_DESCRIPTION OF THE TASK:_
Copy exactly the lines of the material below that fall between the line with "#### Без администраторских прав" and the line with "- to show content", both of those lines included; pictures stay out.
** INPUT RECORDS follows **
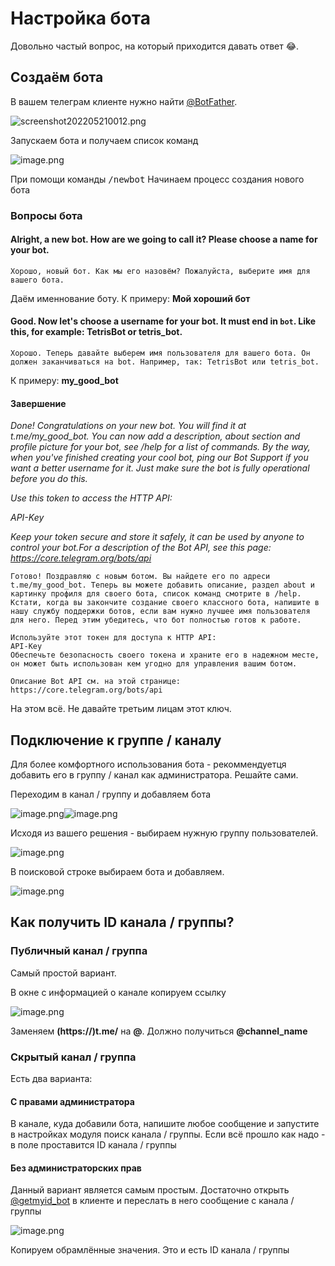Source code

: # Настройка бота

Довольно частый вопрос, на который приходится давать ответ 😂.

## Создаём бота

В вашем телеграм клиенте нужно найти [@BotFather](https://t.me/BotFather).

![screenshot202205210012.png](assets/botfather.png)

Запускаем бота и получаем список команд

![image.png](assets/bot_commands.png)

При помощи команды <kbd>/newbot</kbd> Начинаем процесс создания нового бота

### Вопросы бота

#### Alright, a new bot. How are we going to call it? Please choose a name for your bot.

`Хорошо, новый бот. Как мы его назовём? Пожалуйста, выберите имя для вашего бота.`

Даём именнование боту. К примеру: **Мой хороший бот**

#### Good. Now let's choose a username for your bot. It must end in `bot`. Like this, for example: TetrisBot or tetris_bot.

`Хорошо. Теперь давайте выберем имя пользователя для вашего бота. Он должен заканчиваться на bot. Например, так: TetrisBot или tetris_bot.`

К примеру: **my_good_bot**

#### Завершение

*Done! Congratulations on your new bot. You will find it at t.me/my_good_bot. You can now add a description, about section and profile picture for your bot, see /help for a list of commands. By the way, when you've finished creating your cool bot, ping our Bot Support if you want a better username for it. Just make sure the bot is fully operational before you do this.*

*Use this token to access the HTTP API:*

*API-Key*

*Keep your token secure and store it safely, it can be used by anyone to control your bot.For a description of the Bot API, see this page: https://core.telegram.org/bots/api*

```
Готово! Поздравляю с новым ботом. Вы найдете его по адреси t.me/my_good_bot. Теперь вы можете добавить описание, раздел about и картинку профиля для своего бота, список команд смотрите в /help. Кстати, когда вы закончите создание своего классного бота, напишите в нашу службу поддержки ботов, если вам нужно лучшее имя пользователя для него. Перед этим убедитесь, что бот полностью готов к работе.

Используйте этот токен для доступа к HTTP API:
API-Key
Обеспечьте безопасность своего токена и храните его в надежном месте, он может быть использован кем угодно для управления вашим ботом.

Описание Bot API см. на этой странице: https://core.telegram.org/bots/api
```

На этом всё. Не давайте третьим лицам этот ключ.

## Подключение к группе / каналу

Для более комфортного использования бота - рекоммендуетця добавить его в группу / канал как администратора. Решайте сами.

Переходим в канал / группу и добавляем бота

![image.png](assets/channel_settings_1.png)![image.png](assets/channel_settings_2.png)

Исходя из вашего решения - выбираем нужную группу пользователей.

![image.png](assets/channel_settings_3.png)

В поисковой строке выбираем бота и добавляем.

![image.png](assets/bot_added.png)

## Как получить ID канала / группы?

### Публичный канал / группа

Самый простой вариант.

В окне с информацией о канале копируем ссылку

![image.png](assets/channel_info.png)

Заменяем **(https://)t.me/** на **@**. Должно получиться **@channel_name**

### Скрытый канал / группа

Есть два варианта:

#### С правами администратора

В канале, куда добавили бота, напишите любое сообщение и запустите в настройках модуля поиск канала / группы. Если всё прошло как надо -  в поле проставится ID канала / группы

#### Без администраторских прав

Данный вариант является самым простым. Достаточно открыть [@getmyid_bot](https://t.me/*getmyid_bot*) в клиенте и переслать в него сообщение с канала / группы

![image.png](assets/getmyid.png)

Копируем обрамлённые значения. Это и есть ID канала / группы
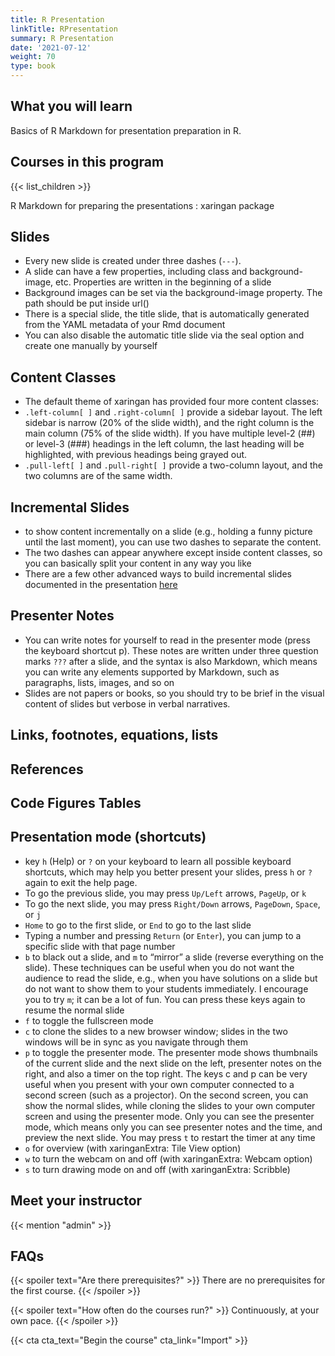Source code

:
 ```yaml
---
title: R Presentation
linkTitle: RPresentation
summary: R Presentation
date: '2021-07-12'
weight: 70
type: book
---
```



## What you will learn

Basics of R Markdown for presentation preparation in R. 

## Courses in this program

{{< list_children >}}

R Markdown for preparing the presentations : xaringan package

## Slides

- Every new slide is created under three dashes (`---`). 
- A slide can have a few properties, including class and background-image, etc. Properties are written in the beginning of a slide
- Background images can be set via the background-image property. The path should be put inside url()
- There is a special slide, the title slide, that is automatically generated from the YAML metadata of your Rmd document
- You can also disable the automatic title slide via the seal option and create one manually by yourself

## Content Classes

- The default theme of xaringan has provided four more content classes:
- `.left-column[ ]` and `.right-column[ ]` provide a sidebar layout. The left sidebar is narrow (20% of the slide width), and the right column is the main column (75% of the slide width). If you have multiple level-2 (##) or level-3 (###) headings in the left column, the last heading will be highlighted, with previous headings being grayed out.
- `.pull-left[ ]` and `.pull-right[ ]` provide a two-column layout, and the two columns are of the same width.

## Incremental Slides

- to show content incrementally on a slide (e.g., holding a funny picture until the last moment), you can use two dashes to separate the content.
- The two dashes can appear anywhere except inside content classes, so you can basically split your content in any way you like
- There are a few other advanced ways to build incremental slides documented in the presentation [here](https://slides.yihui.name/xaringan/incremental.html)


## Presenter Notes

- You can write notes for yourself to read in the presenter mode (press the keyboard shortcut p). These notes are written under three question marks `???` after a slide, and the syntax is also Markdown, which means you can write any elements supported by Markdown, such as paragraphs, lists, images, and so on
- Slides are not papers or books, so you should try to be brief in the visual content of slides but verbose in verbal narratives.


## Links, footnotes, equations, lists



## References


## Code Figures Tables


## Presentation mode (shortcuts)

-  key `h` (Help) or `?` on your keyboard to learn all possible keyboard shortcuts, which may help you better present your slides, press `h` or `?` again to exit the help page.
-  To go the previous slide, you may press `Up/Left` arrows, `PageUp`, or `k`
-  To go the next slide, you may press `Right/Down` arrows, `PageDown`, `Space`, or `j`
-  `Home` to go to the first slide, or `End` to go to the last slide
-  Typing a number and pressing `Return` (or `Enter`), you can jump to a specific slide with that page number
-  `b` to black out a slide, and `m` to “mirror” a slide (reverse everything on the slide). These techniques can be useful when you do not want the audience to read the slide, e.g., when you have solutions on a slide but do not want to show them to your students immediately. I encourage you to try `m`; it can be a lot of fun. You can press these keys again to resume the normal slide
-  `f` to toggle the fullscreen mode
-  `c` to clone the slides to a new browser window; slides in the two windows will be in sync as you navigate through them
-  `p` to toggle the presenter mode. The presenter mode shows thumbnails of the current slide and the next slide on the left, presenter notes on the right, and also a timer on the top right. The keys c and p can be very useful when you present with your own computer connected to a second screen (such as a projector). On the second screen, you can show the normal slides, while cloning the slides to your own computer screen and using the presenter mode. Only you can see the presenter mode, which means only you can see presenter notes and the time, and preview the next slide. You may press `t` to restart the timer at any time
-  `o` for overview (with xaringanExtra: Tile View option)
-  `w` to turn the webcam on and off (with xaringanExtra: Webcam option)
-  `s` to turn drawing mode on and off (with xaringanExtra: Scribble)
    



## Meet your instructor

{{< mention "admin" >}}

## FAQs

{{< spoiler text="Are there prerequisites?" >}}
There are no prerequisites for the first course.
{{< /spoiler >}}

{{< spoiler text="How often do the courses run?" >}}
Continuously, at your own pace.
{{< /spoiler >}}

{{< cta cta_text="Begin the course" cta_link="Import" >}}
** End of INPUT RECORDS **
_RESPONSE BELOW:_
#### Без администраторских прав

Данный вариант является самым простым. Достаточно открыть [@getmyid_bot](https://t.me/*getmyid_bot*) в клиенте и переслать в него сообщение с канала / группы

![image.png](assets/getmyid.png)

Копируем обрамлённые значения. Это и есть ID канала / группы
Source code

:
 ```yaml
---
title: R Presentation
linkTitle: RPresentation
summary: R Presentation
date: '2021-07-12'
weight: 70
type: book
---
```



## What you will learn

Basics of R Markdown for presentation preparation in R. 

## Courses in this program

{{< list_children >}}

R Markdown for preparing the presentations : xaringan package

## Slides

- Every new slide is created under three dashes (`---`). 
- A slide can have a few properties, including class and background-image, etc. Properties are written in the beginning of a slide
- Background images can be set via the background-image property. The path should be put inside url()
- There is a special slide, the title slide, that is automatically generated from the YAML metadata of your Rmd document
- You can also disable the automatic title slide via the seal option and create one manually by yourself

## Content Classes

- The default theme of xaringan has provided four more content classes:
- `.left-column[ ]` and `.right-column[ ]` provide a sidebar layout. The left sidebar is narrow (20% of the slide width), and the right column is the main column (75% of the slide width). If you have multiple level-2 (##) or level-3 (###) headings in the left column, the last heading will be highlighted, with previous headings being grayed out.
- `.pull-left[ ]` and `.pull-right[ ]` provide a two-column layout, and the two columns are of the same width.

## Incremental Slides

- to show content incrementally on a slide (e.g., holding a funny picture until the last moment), you can use two dashes to separate the content.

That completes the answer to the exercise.